■ **What needs to be done**
Print the lines that run from the line with "#this program only" to the line with "- It lets you", keeping both end lines, exactly as they appear in the entries below, and nothing else.

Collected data
━━━

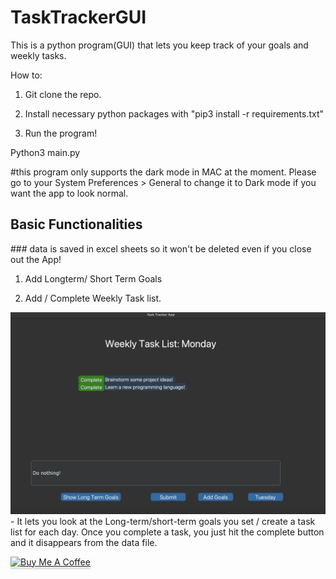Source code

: # TaskTrackerGUI
This is a python program(GUI) that lets you keep track of your goals and weekly tasks.

How to:
1. Git clone the repo.

2. Install necessary python packages with  "pip3 install -r requirements.txt" 


3. Run the program!

Python3 main.py



#this program only supports the dark mode in MAC at the moment. Please go to your System Preferences > General to change it to Dark mode if you want the app to look normal.

<h2>Basic Functionalities</h2>
### data is saved in excel sheets so it won't be deleted even if you close out the App! 

1. Add Longterm/ Short Term Goals

2. Add / Complete Weekly Task list.
<img src="images/demo.png">
 - It lets you look at the Long-term/short-term goals you set / create a task list for each day. Once you complete a task, you just hit the complete button and it disappears from the data file. 
 


<a href="https://www.buymeacoffee.com/kirito0529Q" target="_blank"><img src="https://www.buymeacoffee.com/assets/img/custom_images/orange_img.png" alt="Buy Me A Coffee" style="height: 41px !important;width: 174px !important;box-shadow: 0px 3px 2px 0px rgba(190, 190, 190, 0.5) !important;-webkit-box-shadow: 0px 3px 2px 0px rgba(190, 190, 190, 0.5) !important;" ></a>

━━━

■ **Your solution**
#this program only supports the dark mode in MAC at the moment. Please go to your System Preferences > General to change it to Dark mode if you want the app to look normal.

<h2>Basic Functionalities</h2>
### data is saved in excel sheets so it won't be deleted even if you close out the App! 

1. Add Longterm/ Short Term Goals

2. Add / Complete Weekly Task list.
<img src="images/demo.png">
 - It lets you look at the Long-term/short-term goals you set / create a task list for each day. Once you complete a task, you just hit the complete button and it disappears from the data file. 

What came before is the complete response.